- PROBLEM DESCRIPTION: Give the number of lines in the listing that hold the word "Blank". Write nothing but that number.
Segment Start: RECORDED DATA
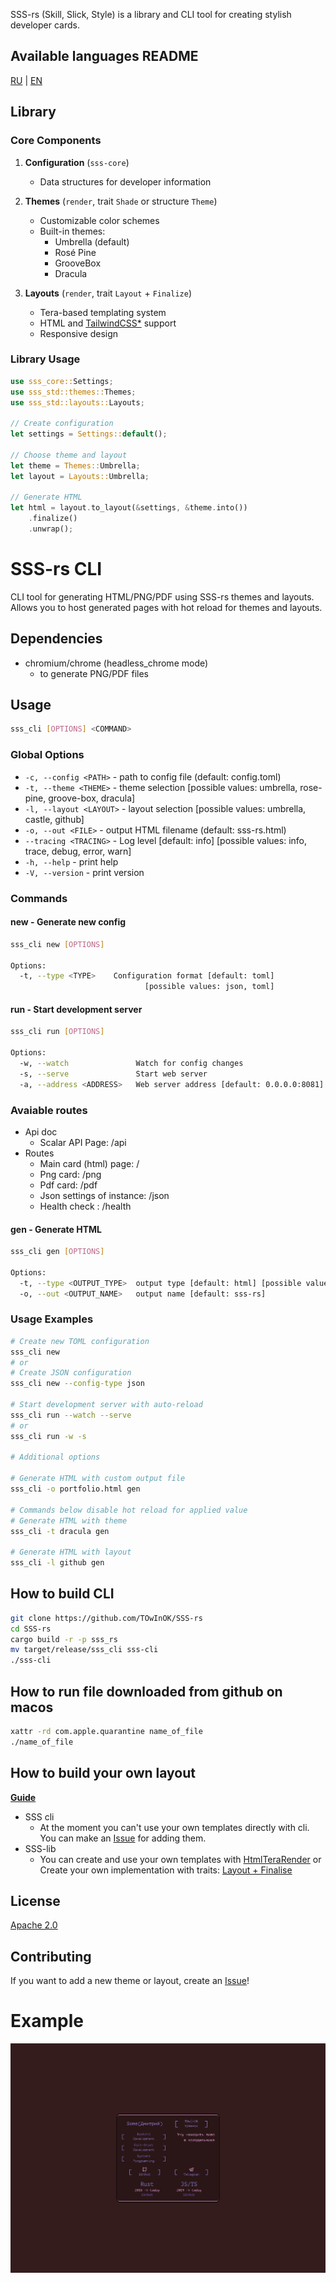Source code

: SSS-rs (Skill, Slick, Style) is a library and CLI tool for creating stylish developer cards.

## Available languages README
[RU](README_ru.md) | [EN](README_ru.md)

## Library

### Core Components

1. **Configuration** (`sss-core`)
   - Data structures for developer information

2. **Themes** (`render`, trait `Shade` or structure `Theme`)
   - Customizable color schemes
   - Built-in themes:
     - Umbrella (default)
     - Rosé Pine
     - GrooveBox
     - Dracula

3. **Layouts** (`render`, trait `Layout` + `Finalize`)
   - Tera-based templating system
   - HTML and [TailwindCSS*](https://crates.io/crates/encre-css) support
   - Responsive design

### Library Usage

```rust
use sss_core::Settings;
use sss_std::themes::Themes;
use sss_std::layouts::Layouts;

// Create configuration
let settings = Settings::default();

// Choose theme and layout
let theme = Themes::Umbrella;
let layout = Layouts::Umbrella;

// Generate HTML
let html = layout.to_layout(&settings, &theme.into())
    .finalize()
    .unwrap();
```

# SSS-rs CLI

CLI tool for generating HTML/PNG/PDF using SSS-rs themes and layouts.
Allows you to host generated pages with hot reload for themes and layouts.

## Dependencies
- chromium/chrome (headless_chrome mode)
  - to generate PNG/PDF files

## Usage

```bash
sss_cli [OPTIONS] <COMMAND>
```

### Global Options

- `-c, --config <PATH>` - path to config file (default: config.toml)
- `-t, --theme <THEME>` - theme selection [possible values: umbrella, rose-pine, groove-box, dracula]
- `-l, --layout <LAYOUT>` - layout selection [possible values: umbrella, castle, github]
- `-o, --out <FILE>` - output HTML filename (default: sss-rs.html)
- `--tracing <TRACING>` - Log level [default: info] [possible values: info, trace, debug, error, warn]
- `-h, --help` - print help
- `-V, --version` - print version

### Commands

#### new - Generate new config
```bash
sss_cli new [OPTIONS]

Options:
  -t, --type <TYPE>    Configuration format [default: toml]
                              [possible values: json, toml]
```

#### run - Start development server
```bash
sss_cli run [OPTIONS]

Options:
  -w, --watch               Watch for config changes
  -s, --serve               Start web server
  -a, --address <ADDRESS>   Web server address [default: 0.0.0.0:8081]
```

### Avaiable routes
- Api doc
  - Scalar API Page: /api
- Routes
  - Main card (html) page: /
  - Png card: /png
  - Pdf card: /pdf
  - Json settings of instance: /json
  - Health check : /health

#### gen - Generate HTML
```bash
sss_cli gen [OPTIONS]

Options:
  -t, --type <OUTPUT_TYPE>  output type [default: html] [possible values: html, png, pdf]
  -o, --out <OUTPUT_NAME>   output name [default: sss-rs]
```

### Usage Examples

```bash
# Create new TOML configuration
sss_cli new
# or
# Create JSON configuration
sss_cli new --config-type json

# Start development server with auto-reload
sss_cli run --watch --serve
# or
sss_cli run -w -s

# Additional options

# Generate HTML with custom output file
sss_cli -o portfolio.html gen

# Commands below disable hot reload for applied value
# Generate HTML with theme
sss_cli -t dracula gen

# Generate HTML with layout
sss_cli -l github gen
```

## How to build CLI

```bash
git clone https://github.com/TOwInOK/SSS-rs
cd SSS-rs
cargo build -r -p sss_rs
mv target/release/sss_cli sss-cli
./sss-cli
```

## How to run file downloaded from github on macos
```sh
xattr -rd com.apple.quarantine name_of_file
./name_of_file
```

## How to build your own layout

[**Guide**](How_to_construct_layout.md)

- SSS cli
  - At the moment you can't use your own templates directly with cli.
  You can make an [Issue](https://github.com/TOwInOK/SSS-rs/issues/new?template=Blank+issue) for adding them.
- SSS-lib
  - You can create and use your own templates with [HtmlTeraRender](sss-lib\sss-std\src\layouts\html_tera_builder.rs)
  or
  Create your own implementation with traits: [Layout + Finalise](sss-lib\render\src\layout.rs)

## License
[Apache 2.0](LICENSE)

## Contributing
If you want to add a new theme or layout, create an [Issue](https://github.com/TOwInOK/SSS-rs/issues/new?template=Blank+issue)!

# Example
![Card Example](.content/umbrella.umbrella.jpeg)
Segment End: RECORDED DATA
- WRITTEN ANSWER: 2